The result should be every line in the data below that carries the string "newcommand".

(Pictures paired with source code)
=====

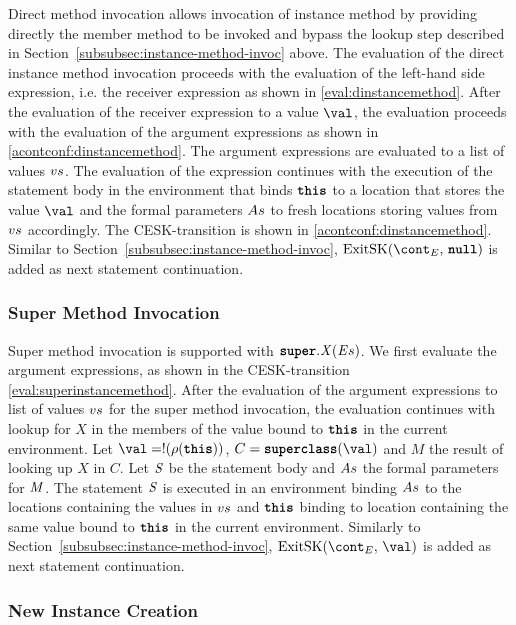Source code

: \documentclass[a4paper,oneside,fleqn]{article}
\newcommand{\synt}[1]{\ensuremath{\text{\textbf{\texttt{#1}}}}}
\DeclareMathOperator{\nnull}{\synt{null}}
\DeclareMathOperator{\superclass}{\synt{superclass}}
\newcommand{\this}{\synt{this}}
\newcommand{\idmeta}{\ensuremath{\mathit{X}}}
\begin{document}
Direct method invocation allows invocation of instance method by providing directly the member method to be invoked and bypass the lookup step described in Section~\ref{subsubsec:instance-method-invoc} above.
The evaluation of the direct instance method invocation proceeds with the evaluation of the left-hand side expression, i.e. the receiver expression as shown in \eqref{eval:dinstancemethod}.
After the evaluation of the receiver expression to a value $\val$, the evaluation proceeds with the evaluation of the argument expressions as shown in \eqref{acontconf:dinstancemethod}.
The argument expressions are evaluated to a list of values $vs$.
The evaluation of the expression continues with the execution of the statement body in the environment that binds $\this$ to a location that stores the value $\val$ and the formal parameters $As$ to fresh locations storing values from $vs$ accordingly.
The CESK-transition is shown in \eqref{acontconf:dinstancemethod}.
Similar to Section~\ref{subsubsec:instance-method-invoc}, $\ExitSK{\nnull}$ is added as next statement continuation.


\subsubsection{Super Method Invocation}
\label{subsubsec:super-method-invoc}

Super method invocation is supported with $\SuperMethodInvocation{\idmeta}{\expressionsmeta}$.
We first evaluate the argument expressions, as shown in the CESK-transition \eqref{eval:superinstancemethod}.
After the evaluation of the argument expressions to list of values $vs$ for the super method invocation, the evaluation continues with lookup for $\idmeta$ in the members of the value bound to $\this$ in the current environment.
Let $\val = \deref{(\env(\this))}$, $C = \superclass(\val)$ and $M$ the result of looking up $\idmeta$ in $C$.
Let $\mathit{S}$ be the statement body and $As$ the formal parameters for $\mathit{M}$.
The statement $\mathit{S}$ is executed in an environment binding $As$ to the locations containing the values in $vs$ and $\this$ binding to location containing the same value bound to $\this$ in the current environment.
Similarly to Section~\ref{subsubsec:instance-method-invoc}, $\ExitSK{\val}$ is added as next statement continuation.


\subsubsection{New Instance Creation}
\label{subsubsec:new-instance}
\end{document}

=====

Solved exercise:
\newcommand{\synt}[1]{\ensuremath{\text{\textbf{\texttt{#1}}}}}
\newcommand{\this}{\synt{this}}
\newcommand{\idmeta}{\ensuremath{\mathit{X}}}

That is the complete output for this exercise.